Чтение онлайн

ЖАНРЫ

Шрифт:

«– – тогда разгневася Ликиний царь и повеле

святого протягнути и жезлием биты и даты шестьсот ран по плещема, пятьдесят по чреву – —».

И разве могу забыть я блистающее утро – —

« – – Ликиний же света не дожда, на брезу посла два сотника своя и рече: принесите ми злосмрадное тело Феодорово да в раку оловяну вложше ввержем в море несмысленных ради християн – —».

И разве могу забыть я блистающее утро – блестящее, такое теплое, как только летом, а только что наступил май, и сквозь сон всю залитую солнцем нашу тесную детскую, когда меня разбудили, но меня разбудил не колокол Андроньева монастыря, свободно, легко и властно катящийся тяжелым чугуном поверх зеленых огородов и всегда с какою-то серебряною нежностью касающийся моего слуха, меня разбудил торжественный необычайный шум – и этот шум, мне показалось, был от крыльев огромных птиц, кружащихся над самой крышей, и, может, таких же, как солнце, жарких, и вот отчего тепло так – и вдруг прикосновением холодных пальцев тревога насторожила меня: или оттого, что в этом торжественном шуме и шарыгающих крыльях я почуял затаившееся внимание, а в комнате никого не было.

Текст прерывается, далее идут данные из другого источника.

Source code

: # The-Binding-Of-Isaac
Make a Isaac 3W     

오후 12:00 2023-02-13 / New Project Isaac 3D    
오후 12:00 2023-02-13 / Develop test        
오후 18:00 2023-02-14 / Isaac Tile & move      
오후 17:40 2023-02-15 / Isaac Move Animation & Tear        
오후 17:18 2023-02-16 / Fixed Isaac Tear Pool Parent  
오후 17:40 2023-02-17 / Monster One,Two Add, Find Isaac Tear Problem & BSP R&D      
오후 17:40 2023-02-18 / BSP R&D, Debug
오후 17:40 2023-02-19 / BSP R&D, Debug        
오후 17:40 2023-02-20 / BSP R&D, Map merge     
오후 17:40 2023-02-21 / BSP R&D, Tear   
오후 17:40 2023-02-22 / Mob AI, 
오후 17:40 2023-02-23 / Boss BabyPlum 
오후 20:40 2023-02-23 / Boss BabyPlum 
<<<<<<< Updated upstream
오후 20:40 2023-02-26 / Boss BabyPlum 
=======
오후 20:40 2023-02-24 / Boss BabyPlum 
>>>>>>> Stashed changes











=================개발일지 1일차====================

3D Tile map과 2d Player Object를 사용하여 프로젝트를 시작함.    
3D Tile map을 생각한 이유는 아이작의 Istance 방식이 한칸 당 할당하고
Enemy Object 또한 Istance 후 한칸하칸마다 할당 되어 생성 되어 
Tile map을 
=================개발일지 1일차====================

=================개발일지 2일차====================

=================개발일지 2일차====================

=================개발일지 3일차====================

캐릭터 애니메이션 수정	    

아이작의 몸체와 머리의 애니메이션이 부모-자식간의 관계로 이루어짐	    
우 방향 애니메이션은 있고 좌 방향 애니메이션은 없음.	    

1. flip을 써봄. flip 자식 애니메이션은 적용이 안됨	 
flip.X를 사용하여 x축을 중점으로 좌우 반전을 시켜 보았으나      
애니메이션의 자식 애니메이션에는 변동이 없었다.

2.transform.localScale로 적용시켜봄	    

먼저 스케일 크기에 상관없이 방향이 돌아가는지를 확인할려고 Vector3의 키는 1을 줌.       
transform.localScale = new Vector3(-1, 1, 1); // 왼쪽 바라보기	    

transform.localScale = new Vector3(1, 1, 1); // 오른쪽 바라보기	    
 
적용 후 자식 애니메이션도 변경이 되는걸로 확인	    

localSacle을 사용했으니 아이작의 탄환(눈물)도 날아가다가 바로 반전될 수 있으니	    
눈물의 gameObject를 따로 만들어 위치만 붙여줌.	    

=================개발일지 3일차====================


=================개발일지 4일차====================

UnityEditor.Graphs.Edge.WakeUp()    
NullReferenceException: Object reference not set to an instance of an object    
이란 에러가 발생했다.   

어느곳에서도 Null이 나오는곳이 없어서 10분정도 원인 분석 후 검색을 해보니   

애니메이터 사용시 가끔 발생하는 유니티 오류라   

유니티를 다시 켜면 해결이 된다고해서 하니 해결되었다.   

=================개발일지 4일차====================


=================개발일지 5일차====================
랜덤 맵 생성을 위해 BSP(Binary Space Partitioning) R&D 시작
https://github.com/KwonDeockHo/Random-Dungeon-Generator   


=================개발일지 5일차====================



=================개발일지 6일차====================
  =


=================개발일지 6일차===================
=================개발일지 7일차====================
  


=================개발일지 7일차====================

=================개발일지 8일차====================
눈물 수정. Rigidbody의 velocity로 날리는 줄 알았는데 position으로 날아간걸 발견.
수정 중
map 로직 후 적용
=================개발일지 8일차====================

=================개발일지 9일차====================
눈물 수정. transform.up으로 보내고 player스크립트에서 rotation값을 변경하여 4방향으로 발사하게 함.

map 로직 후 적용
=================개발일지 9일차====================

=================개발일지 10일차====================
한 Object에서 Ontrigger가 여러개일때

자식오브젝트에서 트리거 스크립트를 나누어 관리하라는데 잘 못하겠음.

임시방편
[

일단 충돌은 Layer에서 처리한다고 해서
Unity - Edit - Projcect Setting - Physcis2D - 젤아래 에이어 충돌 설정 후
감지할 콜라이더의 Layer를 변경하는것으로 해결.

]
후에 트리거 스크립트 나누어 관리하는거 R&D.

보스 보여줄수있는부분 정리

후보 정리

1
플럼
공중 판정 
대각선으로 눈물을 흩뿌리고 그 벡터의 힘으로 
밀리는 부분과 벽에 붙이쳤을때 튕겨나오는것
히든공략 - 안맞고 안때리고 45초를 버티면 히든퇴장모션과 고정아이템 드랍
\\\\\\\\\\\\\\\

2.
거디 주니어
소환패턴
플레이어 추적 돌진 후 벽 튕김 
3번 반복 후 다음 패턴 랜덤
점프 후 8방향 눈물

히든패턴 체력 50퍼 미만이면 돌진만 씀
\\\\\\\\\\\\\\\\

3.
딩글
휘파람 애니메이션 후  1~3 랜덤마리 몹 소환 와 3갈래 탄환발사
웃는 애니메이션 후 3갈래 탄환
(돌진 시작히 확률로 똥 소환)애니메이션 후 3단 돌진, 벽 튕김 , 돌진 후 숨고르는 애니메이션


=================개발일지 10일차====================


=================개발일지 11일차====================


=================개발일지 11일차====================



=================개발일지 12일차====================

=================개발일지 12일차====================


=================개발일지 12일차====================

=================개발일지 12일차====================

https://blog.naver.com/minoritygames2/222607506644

Я вскочил с кровати и опрометью бросился в соседнюю комнату, откуда из окон видно – через сад – торчали две огромные кирпичные трубы с иглой громоотвода и рядом красный с досиня сверкающими окнами фабричный корпус – сахарный завод Вогау. И я увидел у раскрытых окон и няньку, и ее дочь, приехавшую вчера из Зарайской деревни и ночевавшую с нами, и всех моих братьев. И когда за всеми потянулся я посмотреть, меня обдало жаром: горел сахарный завод. Синее, тающее, крутящееся колесом пламя и сквозь расплавленную синь из сияющего сердца густая каплями кровь, и эта огненная синь дышала жаром, и не птицы, слепые крылатые звери – распущенная, разодранная шкура, – тяжело вылезали, продираясь из кипящих металлических масс и, шарыгая крыльями, душно лезли через сад к окну. И вдруг жгучая мысль, как расплавленная капля, с болью пронзила меня, я понял что-то – вспомнил, как вспоминается давно когда-то бывшее, глубоко скрытое, вдруг вспыхивающее пожаром, и, горя, я поднял руки к огню, – пламень взвивался надо мной, и пламень вырезалась из сердца – пламя окружало меня…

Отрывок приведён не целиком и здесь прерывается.